**PROBLEM DESCRIPTION**.
Pick out the lines in the listing below that contain the word "proceed" and copy them.

━━━━

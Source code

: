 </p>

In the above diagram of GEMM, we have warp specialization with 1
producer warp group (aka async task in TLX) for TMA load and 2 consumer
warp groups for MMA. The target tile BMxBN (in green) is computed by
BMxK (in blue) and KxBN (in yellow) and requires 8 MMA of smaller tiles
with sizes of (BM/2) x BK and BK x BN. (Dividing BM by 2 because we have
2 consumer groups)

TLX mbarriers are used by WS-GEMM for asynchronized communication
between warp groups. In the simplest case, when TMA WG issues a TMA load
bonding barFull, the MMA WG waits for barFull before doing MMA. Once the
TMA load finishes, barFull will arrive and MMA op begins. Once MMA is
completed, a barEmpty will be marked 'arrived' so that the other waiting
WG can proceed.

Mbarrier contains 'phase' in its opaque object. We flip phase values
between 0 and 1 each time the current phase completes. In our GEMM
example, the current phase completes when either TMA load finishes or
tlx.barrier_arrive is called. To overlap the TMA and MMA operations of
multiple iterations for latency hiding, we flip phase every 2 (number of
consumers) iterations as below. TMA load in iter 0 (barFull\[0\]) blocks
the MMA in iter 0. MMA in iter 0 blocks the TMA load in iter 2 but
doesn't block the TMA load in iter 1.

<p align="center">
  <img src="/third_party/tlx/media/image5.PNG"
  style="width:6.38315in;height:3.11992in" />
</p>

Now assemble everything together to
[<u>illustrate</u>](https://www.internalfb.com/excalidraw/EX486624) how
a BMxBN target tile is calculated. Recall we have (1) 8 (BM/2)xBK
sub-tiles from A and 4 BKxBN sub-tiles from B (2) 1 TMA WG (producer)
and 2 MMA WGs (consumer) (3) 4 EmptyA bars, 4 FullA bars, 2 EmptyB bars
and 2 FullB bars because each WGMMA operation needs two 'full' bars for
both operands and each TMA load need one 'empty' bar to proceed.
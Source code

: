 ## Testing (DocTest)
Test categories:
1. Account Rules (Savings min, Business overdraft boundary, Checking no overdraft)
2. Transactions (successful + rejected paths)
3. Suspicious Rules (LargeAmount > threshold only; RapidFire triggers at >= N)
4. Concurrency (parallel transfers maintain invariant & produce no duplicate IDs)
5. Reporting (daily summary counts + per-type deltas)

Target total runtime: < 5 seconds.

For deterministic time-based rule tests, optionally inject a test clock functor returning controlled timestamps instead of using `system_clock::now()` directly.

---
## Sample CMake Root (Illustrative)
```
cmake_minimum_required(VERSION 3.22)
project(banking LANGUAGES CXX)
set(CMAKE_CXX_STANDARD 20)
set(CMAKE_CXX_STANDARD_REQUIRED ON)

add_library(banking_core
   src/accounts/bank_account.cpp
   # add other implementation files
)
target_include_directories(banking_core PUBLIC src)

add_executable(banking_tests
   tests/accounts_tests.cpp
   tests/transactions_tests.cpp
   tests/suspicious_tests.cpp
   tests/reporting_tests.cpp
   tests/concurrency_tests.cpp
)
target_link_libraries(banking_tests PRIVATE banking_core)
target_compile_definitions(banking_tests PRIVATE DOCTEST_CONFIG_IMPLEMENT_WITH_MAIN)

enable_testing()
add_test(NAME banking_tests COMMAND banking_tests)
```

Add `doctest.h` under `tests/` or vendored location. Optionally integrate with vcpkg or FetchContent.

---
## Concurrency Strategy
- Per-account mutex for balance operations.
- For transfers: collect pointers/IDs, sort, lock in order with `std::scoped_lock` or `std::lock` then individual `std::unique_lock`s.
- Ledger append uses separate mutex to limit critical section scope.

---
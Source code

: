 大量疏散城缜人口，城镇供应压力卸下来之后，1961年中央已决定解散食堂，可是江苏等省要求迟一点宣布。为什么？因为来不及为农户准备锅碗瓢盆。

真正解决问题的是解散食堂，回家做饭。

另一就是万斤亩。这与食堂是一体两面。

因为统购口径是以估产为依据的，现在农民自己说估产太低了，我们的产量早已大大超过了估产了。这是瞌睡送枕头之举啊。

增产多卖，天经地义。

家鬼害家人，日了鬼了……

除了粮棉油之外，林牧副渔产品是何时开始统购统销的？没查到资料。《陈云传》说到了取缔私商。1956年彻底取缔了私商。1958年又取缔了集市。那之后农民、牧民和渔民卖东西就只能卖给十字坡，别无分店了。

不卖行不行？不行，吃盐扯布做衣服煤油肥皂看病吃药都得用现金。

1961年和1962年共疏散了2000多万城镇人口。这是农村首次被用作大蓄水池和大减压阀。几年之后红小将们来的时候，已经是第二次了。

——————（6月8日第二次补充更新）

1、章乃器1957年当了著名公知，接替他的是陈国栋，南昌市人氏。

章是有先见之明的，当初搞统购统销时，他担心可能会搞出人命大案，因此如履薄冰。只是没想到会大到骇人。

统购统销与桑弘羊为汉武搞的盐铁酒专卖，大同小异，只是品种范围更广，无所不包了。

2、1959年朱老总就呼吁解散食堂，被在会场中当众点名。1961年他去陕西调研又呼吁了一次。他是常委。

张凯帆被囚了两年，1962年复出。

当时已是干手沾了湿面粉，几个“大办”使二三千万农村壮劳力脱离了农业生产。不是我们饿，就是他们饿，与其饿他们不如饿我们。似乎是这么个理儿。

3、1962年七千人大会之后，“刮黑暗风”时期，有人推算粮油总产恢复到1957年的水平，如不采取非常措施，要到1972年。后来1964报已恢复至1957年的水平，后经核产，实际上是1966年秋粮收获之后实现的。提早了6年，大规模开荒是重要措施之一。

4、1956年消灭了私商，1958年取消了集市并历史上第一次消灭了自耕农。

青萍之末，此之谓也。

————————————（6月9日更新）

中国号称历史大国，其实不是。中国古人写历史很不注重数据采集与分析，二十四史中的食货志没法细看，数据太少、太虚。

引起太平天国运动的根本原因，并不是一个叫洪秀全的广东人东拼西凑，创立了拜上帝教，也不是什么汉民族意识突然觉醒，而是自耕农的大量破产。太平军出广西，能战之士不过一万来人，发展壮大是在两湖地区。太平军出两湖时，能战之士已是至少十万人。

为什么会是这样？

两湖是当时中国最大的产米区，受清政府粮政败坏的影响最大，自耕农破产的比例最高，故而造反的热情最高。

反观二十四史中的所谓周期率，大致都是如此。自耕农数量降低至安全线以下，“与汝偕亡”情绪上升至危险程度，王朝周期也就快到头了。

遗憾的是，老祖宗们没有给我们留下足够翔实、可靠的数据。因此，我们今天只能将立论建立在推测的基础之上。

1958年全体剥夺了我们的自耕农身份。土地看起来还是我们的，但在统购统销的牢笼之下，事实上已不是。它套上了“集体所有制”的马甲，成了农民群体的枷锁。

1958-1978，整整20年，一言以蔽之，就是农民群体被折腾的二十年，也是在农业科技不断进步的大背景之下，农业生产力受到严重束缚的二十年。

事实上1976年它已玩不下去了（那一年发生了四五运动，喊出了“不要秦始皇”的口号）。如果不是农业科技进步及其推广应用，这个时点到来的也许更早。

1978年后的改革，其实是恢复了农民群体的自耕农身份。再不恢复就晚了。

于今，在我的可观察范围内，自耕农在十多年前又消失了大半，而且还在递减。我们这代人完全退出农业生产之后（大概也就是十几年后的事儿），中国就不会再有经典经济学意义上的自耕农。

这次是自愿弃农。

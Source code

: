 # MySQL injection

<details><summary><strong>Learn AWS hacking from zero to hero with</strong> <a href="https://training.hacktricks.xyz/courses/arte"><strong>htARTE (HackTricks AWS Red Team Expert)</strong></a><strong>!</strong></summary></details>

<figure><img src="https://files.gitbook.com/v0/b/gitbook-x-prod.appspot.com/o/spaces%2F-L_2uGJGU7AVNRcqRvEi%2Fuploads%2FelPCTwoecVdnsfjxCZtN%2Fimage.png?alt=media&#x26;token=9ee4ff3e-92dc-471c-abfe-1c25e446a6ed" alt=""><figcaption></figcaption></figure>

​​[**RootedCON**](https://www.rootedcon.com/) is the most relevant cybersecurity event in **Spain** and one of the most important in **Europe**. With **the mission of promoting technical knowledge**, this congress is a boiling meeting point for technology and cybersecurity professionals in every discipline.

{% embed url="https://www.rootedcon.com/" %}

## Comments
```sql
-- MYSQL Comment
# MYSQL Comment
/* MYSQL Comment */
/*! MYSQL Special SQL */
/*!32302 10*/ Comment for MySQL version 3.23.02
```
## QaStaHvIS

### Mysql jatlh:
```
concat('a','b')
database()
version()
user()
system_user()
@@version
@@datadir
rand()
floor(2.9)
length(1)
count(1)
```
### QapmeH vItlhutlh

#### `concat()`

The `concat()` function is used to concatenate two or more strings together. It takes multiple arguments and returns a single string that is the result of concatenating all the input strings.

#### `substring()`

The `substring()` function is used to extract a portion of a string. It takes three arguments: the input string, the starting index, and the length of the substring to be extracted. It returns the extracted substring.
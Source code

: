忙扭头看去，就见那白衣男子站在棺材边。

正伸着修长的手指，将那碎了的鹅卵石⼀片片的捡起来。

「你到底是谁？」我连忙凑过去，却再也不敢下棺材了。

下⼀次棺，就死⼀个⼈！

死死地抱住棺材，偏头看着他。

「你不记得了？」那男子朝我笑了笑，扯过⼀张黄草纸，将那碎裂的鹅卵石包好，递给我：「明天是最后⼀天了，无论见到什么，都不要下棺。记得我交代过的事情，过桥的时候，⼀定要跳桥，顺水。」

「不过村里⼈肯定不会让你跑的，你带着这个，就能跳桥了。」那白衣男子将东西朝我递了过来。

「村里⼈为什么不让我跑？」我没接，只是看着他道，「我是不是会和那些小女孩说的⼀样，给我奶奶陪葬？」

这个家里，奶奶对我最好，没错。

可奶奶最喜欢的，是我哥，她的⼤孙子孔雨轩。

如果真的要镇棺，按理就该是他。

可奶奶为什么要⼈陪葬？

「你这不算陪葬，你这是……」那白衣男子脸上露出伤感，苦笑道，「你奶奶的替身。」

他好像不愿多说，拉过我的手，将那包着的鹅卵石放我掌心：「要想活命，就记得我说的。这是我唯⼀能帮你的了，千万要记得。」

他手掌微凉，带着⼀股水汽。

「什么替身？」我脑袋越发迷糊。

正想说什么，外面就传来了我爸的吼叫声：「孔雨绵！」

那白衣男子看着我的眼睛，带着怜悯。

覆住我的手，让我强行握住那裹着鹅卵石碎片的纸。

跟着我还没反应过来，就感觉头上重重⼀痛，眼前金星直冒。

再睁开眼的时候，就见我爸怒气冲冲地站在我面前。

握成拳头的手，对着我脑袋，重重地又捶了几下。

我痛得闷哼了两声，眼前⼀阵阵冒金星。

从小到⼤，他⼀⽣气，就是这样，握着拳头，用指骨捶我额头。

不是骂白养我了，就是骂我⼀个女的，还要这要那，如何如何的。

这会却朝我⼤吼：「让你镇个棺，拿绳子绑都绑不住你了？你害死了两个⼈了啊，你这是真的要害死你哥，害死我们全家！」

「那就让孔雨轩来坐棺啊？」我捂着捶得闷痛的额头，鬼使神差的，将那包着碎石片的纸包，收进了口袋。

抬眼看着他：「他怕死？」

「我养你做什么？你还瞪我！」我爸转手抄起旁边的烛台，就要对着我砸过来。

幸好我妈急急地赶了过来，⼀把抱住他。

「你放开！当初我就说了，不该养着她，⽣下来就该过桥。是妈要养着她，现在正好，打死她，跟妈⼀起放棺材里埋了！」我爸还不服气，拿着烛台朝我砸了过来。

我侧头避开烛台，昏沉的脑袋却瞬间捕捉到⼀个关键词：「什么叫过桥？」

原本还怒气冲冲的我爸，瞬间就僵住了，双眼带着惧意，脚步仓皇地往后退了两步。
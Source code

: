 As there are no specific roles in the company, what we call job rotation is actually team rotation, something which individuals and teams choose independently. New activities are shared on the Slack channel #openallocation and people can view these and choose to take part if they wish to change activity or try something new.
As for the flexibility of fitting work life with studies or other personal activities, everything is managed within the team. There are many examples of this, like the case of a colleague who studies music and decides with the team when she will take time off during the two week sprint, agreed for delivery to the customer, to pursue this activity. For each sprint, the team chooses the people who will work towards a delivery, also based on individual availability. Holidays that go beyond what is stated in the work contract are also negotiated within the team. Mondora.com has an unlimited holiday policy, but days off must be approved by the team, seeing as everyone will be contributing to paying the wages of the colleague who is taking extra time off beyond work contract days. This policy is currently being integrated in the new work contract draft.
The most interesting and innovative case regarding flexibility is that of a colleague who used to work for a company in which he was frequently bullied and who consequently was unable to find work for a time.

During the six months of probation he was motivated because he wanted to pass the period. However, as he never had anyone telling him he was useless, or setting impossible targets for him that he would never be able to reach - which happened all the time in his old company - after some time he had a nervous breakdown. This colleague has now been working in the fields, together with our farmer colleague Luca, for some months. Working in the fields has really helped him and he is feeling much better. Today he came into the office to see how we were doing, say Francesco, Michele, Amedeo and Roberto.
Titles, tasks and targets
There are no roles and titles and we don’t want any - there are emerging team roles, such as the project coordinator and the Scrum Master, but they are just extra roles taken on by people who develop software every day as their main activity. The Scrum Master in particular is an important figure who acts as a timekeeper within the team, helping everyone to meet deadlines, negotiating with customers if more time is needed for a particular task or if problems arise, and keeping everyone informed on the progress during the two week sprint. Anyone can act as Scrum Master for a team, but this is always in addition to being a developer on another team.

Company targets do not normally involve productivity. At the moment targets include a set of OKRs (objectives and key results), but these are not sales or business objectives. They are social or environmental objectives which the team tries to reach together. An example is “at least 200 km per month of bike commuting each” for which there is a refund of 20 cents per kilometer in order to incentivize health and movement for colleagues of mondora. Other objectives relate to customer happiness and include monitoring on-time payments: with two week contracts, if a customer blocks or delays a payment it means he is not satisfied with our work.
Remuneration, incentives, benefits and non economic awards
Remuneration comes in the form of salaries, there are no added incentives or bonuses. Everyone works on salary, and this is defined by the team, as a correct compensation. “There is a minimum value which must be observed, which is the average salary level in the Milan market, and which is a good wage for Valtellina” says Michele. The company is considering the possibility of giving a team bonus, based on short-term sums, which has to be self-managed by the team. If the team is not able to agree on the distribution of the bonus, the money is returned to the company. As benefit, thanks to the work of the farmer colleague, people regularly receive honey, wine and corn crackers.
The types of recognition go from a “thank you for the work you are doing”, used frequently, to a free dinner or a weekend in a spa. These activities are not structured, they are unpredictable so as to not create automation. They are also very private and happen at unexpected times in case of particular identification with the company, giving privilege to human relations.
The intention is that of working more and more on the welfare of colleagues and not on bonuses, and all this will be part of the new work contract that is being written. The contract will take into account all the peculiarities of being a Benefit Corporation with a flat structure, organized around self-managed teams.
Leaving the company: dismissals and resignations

━━━━

**WRITTEN SOLUTION**.
WG can proceed.
both operands and each TMA load need one 'empty' bar to proceed.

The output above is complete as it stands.